The Trump administration said Thursday that it would seek to impose a tax on imports, at least from countries with which the U.S. runs a trade deficit, as a way to pay for the wall on the Mexican border that is one of President Donald Trump’s central campaign promises.

Although Trump repeatedly has said that Mexico would pay for the wall, the tax that White House press secretary Sean Spicer described to reporters actually would fall on U.S. consumers, not on Mexicans.

“Right now, our country’s policy is to tax exports and let imports flow freely in, which is ridiculous,” Spicer told reporters traveling with Trump back to Washington after a speech in Philadelphia.

By reversing that and taxing imports, “we can do $10 billion a year, and easily pay for the wall just through that mechanism alone. That’s really going to provide the funding,” Spicer said.

Although Spicer did not refer to the tax by name, his description of it seemed to make clear that he was referring to a complicated portion of the tax reform plan proposed by House Republicans. That was confirmed by House GOP officials, including Speaker Paul Ryan’s communications director Brendan Buck.

The provision, known as a destination-based cash flow tax, essentially would function as a national sales tax on imported goods and services. It’s a key part of the GOP tax plan, but one that Trump has previously criticized as too complicated.

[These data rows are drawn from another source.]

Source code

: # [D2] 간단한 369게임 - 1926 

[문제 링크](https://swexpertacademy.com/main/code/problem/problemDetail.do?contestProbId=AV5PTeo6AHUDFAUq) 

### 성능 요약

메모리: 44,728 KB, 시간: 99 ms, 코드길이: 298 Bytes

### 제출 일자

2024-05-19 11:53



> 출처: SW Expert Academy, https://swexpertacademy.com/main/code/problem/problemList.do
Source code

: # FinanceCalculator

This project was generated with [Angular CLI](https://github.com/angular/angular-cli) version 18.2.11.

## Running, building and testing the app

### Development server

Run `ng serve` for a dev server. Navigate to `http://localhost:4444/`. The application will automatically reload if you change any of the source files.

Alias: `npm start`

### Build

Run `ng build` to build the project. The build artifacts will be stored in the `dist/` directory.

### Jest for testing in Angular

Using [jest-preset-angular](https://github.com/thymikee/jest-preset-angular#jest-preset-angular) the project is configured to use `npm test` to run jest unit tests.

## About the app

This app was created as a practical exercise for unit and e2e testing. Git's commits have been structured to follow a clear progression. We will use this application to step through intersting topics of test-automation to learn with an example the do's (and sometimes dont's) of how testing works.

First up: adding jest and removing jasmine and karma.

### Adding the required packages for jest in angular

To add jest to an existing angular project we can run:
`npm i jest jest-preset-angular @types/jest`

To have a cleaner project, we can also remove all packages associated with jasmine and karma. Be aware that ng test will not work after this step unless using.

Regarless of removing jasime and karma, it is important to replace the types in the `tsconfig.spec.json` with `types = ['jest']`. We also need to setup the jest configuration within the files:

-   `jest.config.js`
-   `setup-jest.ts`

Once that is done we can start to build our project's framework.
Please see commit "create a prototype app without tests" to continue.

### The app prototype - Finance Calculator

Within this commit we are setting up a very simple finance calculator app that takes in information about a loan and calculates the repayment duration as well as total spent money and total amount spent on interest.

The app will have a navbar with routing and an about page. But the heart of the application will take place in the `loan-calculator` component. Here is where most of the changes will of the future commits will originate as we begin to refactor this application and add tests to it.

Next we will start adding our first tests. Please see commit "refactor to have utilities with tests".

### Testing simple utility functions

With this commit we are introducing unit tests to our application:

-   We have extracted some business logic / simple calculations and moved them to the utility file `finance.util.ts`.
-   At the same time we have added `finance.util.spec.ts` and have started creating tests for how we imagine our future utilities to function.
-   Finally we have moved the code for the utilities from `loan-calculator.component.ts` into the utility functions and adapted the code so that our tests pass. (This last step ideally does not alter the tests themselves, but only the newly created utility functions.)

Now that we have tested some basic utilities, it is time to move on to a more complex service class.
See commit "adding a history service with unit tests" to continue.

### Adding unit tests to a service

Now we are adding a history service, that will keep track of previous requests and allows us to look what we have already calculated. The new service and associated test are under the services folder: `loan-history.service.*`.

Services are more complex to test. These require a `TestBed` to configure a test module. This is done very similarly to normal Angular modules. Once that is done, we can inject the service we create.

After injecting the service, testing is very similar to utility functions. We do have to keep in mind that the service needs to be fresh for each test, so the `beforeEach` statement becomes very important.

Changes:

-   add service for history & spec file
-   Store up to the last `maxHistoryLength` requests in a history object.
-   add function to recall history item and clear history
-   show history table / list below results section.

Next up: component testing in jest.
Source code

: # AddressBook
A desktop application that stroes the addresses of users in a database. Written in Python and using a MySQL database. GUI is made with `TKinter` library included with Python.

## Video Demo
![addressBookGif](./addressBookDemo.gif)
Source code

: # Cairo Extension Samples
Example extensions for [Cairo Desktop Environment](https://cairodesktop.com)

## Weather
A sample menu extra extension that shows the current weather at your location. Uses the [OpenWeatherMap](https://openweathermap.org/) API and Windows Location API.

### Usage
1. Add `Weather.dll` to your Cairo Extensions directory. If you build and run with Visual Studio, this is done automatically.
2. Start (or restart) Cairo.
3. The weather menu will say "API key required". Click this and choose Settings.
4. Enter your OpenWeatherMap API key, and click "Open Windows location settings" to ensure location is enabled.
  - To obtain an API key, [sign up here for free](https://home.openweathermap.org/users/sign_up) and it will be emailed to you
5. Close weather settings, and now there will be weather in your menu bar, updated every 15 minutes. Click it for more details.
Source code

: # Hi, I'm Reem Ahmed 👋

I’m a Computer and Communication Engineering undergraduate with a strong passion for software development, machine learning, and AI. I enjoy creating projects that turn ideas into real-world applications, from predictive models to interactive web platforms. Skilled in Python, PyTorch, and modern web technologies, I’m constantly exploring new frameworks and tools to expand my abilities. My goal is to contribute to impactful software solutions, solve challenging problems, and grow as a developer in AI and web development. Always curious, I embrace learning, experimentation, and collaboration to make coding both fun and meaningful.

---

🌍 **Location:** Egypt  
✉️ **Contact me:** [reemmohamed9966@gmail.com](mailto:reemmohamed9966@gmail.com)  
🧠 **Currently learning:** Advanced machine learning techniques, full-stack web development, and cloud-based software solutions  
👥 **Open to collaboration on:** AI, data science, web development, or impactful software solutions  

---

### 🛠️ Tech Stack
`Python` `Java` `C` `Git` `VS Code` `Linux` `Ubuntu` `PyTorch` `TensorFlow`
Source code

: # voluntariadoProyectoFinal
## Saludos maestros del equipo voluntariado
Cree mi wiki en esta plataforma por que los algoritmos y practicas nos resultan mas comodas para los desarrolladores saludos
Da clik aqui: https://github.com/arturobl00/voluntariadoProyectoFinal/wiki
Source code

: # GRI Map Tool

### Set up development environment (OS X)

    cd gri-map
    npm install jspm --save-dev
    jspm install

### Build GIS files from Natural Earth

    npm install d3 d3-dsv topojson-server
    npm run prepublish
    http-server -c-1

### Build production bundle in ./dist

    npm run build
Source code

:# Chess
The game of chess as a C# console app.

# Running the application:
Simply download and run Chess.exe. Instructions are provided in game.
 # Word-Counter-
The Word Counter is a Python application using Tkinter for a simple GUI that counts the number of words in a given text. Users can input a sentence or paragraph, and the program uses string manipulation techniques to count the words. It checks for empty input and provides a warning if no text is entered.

As part of the plan, the House GOP would also lower the corporate tax rate to 20 percent from its current maximum level of 35 percent.

Such a tax would likely increase prices on some staples for American consumers, such as tomatoes and avocados, once U.S. retailers pass along the tax to consumers. Mexico is the second-largest supplier of agricultural imports to the U.S.

The price increase for consumers would be at least partially offset by an increased valuation in the dollar, experts have said.

Trump alluded to the plan earlier in remarks to House and Senate Republicans in Philadelphia.

“We’re working on a tax reform bill that will reduce our trade deficits, increase American exports and will generate revenue from Mexico that will pay for the wall, if we decide to go that route,” Trump said.

The U.S. imported $316.4 billion in goods and services from Mexico in 2015, while exporting $267.2 billion, according to the office of the U.S. Trade Representative. Mexico is the United States’ third-largest supplier of imports — chiefly vehicles, electrical machinery and mineral fuels.